Refrigerate the meat and marinade at least 8 hours, and preferably a couple of days, stirring a couple of times a day. (I just shake and rotate my wire basket.)
Remove the meat from the marinade and let it drain thoroughly to minimize the dripping in your dehydrator. Lay the meat strips on your dehydrator trays and turn it on.
Inspect the meat occasionally for dryness. You’ll want to stop the drying when the jerky is almost hard; just barely pliable. Many dryers will dry the lower trays first, so inspect both top and bottom layers, and rotate if necessary. In my house the drying takes about 8 hours.
Place the finished jerky into plastic storage bags and keep in a cool cellar or refrigerator. I like to put a half dozen strips in Ziplock snack bags to carry in my pocket.
Nothing in a recipe is sacred. Feel free to modify this one to fit your taste. The amount of hot sauce is tricky, but the amount I listed is safe for most people.
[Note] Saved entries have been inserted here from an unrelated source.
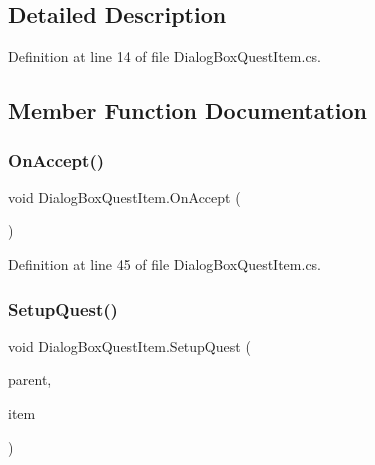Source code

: \subsection{Detailed Description}


Definition at line 14 of file Dialog\+Box\+Quest\+Item.\+cs.



\subsection{Member Function Documentation}
\mbox{\label{class_dialog_box_quest_item_ad70c4f8dc0e51a6d8b1b291e4ac79ebc}} 
\subsubsection{\texorpdfstring{On\+Accept()}{OnAccept()}}
{\footnotesize\ttfamily void Dialog\+Box\+Quest\+Item.\+On\+Accept (\begin{DoxyParamCaption}{ }\end{DoxyParamCaption})}



Definition at line 45 of file Dialog\+Box\+Quest\+Item.\+cs.

\mbox{\label{class_dialog_box_quest_item_ae5ad7b66d4a6f3052912ff3248a450ce}} 
\subsubsection{\texorpdfstring{Setup\+Quest()}{SetupQuest()}\hspace{0.1cm}{\footnotesize\ttfamily [1/2]}}
{\footnotesize\ttfamily void Dialog\+Box\+Quest\+Item.\+Setup\+Quest (\begin{DoxyParamCaption}\item[{\hyperlink{class_dialog_box_quests}{Dialog\+Box\+Quests}}]{parent,  }\item[{\hyperlink{class_quest}{Quest}}]{item }\end{DoxyParamCaption})}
Some people like jerky that tastes like dry barbecue, but I prefer it rich and spicy.
A variation is to heavily coat the meat strips while on the tray with freshly ground pepper. This is essentially kippered beef, and if you are in love with fresh pepper (as I am) it tastes great.
Some people like to add jalapena peppers or brown sugar (or both)
to the marinade, so let your imagination take off.

Now…Enjoy!


----------



## Lake Windsong (Nov 27, 2009)

Thanks for sharing! And I like the tip about using dollar store sauce for jerky. We do that too.


----------



## mikeymike (Mar 8, 2012)

thanks i shall give it a try.


----------



## DJgang (Apr 10, 2011)

I do about the same but no rosemary, I use crushed red peppers from our garden.

Thanks for the recipe.


----------